There is little dispute that we live on a planet sensitive to and undergoing significant global change. The world is growing increasingly crowded, with a global population around 7 billion and rising. Two of the most populated parts of the world, India and China, are rapidly developing economies. Growth in population changes the health of our land, water and air resources. Scientists are hot on the trail of aerosols because the stakes to uncover their role as a climate forcing are so high, increasing the risks and consequences of future dramatic changes in the habitability of Earth.

Why the stakes are high

Aerosols may be a significant trigger for the rise in global respiratory health problems resulting from people inhaling aerosol and other pollution particulates emitted from factories, cars, power plants and even fires. In England (1952) an extreme pollution event produced by people burning coal and industrial emissions, The Great Smog, resulted in thousands of deaths. While Clean Air standards help us control pollution, aerosol pollution in industrial areas continues to cause health problems, like bronchitis and asthma, for a significant number of people. The financial and human costs of asthma can be considerable, limiting a person’s ability to work, go to school and participate in other every day activities.
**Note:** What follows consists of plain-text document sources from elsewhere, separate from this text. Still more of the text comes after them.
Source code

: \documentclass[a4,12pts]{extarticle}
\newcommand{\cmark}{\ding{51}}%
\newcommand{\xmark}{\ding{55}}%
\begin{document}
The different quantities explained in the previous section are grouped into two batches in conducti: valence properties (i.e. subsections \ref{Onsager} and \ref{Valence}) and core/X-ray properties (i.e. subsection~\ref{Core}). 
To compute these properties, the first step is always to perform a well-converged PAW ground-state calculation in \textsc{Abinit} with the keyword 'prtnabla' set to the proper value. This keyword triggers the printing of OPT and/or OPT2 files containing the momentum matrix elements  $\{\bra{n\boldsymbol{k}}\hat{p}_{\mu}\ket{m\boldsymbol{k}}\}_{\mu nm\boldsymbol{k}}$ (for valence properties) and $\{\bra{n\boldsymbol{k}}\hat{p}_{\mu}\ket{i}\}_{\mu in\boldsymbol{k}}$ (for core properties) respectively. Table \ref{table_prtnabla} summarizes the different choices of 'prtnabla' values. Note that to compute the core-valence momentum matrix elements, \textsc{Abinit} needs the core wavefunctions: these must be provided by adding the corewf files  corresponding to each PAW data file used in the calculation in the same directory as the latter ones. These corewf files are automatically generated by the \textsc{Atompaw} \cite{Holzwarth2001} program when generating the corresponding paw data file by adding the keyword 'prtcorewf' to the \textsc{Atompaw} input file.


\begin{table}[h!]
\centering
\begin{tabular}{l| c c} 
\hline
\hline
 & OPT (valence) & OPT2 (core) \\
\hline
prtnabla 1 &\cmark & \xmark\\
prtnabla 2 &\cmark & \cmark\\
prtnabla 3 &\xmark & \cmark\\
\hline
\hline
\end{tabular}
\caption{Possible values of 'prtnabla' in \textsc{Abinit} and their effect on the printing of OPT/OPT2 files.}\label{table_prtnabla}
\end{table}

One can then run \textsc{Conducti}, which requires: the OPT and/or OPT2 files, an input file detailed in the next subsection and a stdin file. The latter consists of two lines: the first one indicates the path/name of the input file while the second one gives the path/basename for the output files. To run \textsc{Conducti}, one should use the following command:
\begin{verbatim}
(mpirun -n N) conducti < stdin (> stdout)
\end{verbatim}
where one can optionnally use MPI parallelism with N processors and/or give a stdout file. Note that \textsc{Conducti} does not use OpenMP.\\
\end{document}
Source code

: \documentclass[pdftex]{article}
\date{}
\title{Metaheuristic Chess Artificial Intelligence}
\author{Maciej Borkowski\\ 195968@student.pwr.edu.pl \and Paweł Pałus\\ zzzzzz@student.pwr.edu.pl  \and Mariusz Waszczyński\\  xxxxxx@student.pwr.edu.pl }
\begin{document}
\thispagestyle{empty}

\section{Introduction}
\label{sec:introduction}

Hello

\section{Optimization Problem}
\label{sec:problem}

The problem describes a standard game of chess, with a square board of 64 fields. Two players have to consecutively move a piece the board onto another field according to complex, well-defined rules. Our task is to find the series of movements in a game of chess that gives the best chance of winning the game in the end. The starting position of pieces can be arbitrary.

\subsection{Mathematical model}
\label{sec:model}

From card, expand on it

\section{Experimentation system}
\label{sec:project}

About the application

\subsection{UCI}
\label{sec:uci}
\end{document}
Aerosols that produce a cooling effect may be masking the real extent of global warming going on today and predicted for the future. Reports that by 2035 global energy consumption is expected to increase by 53% are certain to be coupled with large increases in pollution from aerosol and other particulate sources. Complicating matters, policies to clean the environment and remove these cooling aerosols may also be unleashing the full force of the greenhouse warming gases that we have been adding to the atmosphere for more than a century. Among the scientists most eager to get precise aerosol measurements are climate modelers who make predictions for future climate. With improved aerosol data, a better GISS climate model is expected to emerge. Modelers believe we will be able to distinguish between human and natural-made aerosols in the climate models, and more precisely represent aerosol interactions with clouds and their influence on global percipatation. In the end, we will have more certainty in model predictions of climate change and our abilities to use models to inform policy decisions.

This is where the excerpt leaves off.